* [Task details]: Each line of the data should be transcribed exactly as given.

[The data — start]

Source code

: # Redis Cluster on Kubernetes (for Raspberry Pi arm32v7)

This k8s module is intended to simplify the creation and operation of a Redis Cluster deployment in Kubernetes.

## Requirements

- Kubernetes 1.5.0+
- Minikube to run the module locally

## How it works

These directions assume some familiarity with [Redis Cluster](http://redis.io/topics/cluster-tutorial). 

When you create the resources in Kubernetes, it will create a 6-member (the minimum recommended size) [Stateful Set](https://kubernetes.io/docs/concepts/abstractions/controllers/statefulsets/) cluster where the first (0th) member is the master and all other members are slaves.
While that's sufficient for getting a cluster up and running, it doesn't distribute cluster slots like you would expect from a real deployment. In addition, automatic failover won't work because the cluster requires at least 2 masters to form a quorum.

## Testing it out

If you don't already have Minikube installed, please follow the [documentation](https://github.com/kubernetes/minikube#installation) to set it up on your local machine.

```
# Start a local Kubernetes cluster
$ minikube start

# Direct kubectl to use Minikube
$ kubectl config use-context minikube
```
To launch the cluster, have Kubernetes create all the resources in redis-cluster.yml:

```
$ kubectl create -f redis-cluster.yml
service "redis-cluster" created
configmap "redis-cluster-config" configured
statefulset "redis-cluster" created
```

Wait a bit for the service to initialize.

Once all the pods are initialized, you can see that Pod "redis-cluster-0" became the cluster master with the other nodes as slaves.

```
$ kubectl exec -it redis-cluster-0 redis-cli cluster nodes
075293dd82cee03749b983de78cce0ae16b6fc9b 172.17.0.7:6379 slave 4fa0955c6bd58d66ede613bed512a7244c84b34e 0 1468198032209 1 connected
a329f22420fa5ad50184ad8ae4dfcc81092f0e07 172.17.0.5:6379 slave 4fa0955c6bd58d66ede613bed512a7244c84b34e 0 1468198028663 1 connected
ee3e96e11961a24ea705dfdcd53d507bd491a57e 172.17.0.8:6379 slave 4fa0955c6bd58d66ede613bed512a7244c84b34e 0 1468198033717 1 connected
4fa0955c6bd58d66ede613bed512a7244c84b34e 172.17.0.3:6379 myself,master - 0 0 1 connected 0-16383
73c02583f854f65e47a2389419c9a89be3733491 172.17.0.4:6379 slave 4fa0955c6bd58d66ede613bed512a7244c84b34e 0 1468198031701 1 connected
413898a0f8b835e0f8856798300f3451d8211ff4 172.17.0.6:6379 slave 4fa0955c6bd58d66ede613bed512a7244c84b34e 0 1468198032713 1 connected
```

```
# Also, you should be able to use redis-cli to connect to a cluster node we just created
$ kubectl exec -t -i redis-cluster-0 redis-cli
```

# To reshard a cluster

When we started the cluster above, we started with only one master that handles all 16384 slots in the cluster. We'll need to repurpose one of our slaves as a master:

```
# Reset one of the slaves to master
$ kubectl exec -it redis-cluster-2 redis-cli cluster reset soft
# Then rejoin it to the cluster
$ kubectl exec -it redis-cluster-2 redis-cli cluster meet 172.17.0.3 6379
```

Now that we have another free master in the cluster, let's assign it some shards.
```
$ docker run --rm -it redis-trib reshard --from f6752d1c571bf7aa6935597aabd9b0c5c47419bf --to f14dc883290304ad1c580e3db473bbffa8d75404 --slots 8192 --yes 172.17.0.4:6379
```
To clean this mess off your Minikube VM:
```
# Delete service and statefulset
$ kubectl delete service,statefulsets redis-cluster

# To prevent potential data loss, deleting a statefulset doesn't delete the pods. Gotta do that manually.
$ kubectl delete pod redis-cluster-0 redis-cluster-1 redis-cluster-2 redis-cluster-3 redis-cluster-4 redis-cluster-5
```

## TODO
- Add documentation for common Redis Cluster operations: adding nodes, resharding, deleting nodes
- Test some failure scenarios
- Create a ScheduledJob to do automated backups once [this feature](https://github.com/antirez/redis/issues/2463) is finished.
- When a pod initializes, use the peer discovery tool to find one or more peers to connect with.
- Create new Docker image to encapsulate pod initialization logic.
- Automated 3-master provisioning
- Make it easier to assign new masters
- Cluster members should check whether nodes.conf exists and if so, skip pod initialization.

[The data — finish]

* [Response area]:
Source code

: # Redis Cluster on Kubernetes (for Raspberry Pi arm32v7)

This k8s module is intended to simplify the creation and operation of a Redis Cluster deployment in Kubernetes.

## Requirements

- Kubernetes 1.5.0+
- Minikube to run the module locally

## How it works

These directions assume some familiarity with [Redis Cluster](http://redis.io/topics/cluster-tutorial). 

When you create the resources in Kubernetes, it will create a 6-member (the minimum recommended size) [Stateful Set](https://kubernetes.io/docs/concepts/abstractions/controllers/statefulsets/) cluster where the first (0th) member is the master and all other members are slaves.
While that's sufficient for getting a cluster up and running, it doesn't distribute cluster slots like you would expect from a real deployment. In addition, automatic failover won't work because the cluster requires at least 2 masters to form a quorum.

## Testing it out

If you don't already have Minikube installed, please follow the [documentation](https://github.com/kubernetes/minikube#installation) to set it up on your local machine.

```
# Start a local Kubernetes cluster
$ minikube start

# Direct kubectl to use Minikube
$ kubectl config use-context minikube
```
To launch the cluster, have Kubernetes create all the resources in redis-cluster.yml:

```
$ kubectl create -f redis-cluster.yml
service "redis-cluster" created
configmap "redis-cluster-config" configured
statefulset "redis-cluster" created
```

Wait a bit for the service to initialize.

Once all the pods are initialized, you can see that Pod "redis-cluster-0" became the cluster master with the other nodes as slaves.

```
$ kubectl exec -it redis-cluster-0 redis-cli cluster nodes
075293dd82cee03749b983de78cce0ae16b6fc9b 172.17.0.7:6379 slave 4fa0955c6bd58d66ede613bed512a7244c84b34e 0 1468198032209 1 connected
a329f22420fa5ad50184ad8ae4dfcc81092f0e07 172.17.0.5:6379 slave 4fa0955c6bd58d66ede613bed512a7244c84b34e 0 1468198028663 1 connected
ee3e96e11961a24ea705dfdcd53d507bd491a57e 172.17.0.8:6379 slave 4fa0955c6bd58d66ede613bed512a7244c84b34e 0 1468198033717 1 connected
4fa0955c6bd58d66ede613bed512a7244c84b34e 172.17.0.3:6379 myself,master - 0 0 1 connected 0-16383
73c02583f854f65e47a2389419c9a89be3733491 172.17.0.4:6379 slave 4fa0955c6bd58d66ede613bed512a7244c84b34e 0 1468198031701 1 connected
413898a0f8b835e0f8856798300f3451d8211ff4 172.17.0.6:6379 slave 4fa0955c6bd58d66ede613bed512a7244c84b34e 0 1468198032713 1 connected
```

```
# Also, you should be able to use redis-cli to connect to a cluster node we just created
$ kubectl exec -t -i redis-cluster-0 redis-cli
```

# To reshard a cluster

When we started the cluster above, we started with only one master that handles all 16384 slots in the cluster. We'll need to repurpose one of our slaves as a master:

```
# Reset one of the slaves to master
$ kubectl exec -it redis-cluster-2 redis-cli cluster reset soft
# Then rejoin it to the cluster
$ kubectl exec -it redis-cluster-2 redis-cli cluster meet 172.17.0.3 6379
```

Now that we have another free master in the cluster, let's assign it some shards.
```
$ docker run --rm -it redis-trib reshard --from f6752d1c571bf7aa6935597aabd9b0c5c47419bf --to f14dc883290304ad1c580e3db473bbffa8d75404 --slots 8192 --yes 172.17.0.4:6379
```
To clean this mess off your Minikube VM:
```
# Delete service and statefulset
$ kubectl delete service,statefulsets redis-cluster

# To prevent potential data loss, deleting a statefulset doesn't delete the pods. Gotta do that manually.
$ kubectl delete pod redis-cluster-0 redis-cluster-1 redis-cluster-2 redis-cluster-3 redis-cluster-4 redis-cluster-5
```

## TODO
- Add documentation for common Redis Cluster operations: adding nodes, resharding, deleting nodes
- Test some failure scenarios
- Create a ScheduledJob to do automated backups once [this feature](https://github.com/antirez/redis/issues/2463) is finished.
- When a pod initializes, use the peer discovery tool to find one or more peers to connect with.
- Create new Docker image to encapsulate pod initialization logic.
- Automated 3-master provisioning
- Make it easier to assign new masters
- Cluster members should check whether nodes.conf exists and if so, skip pod initialization.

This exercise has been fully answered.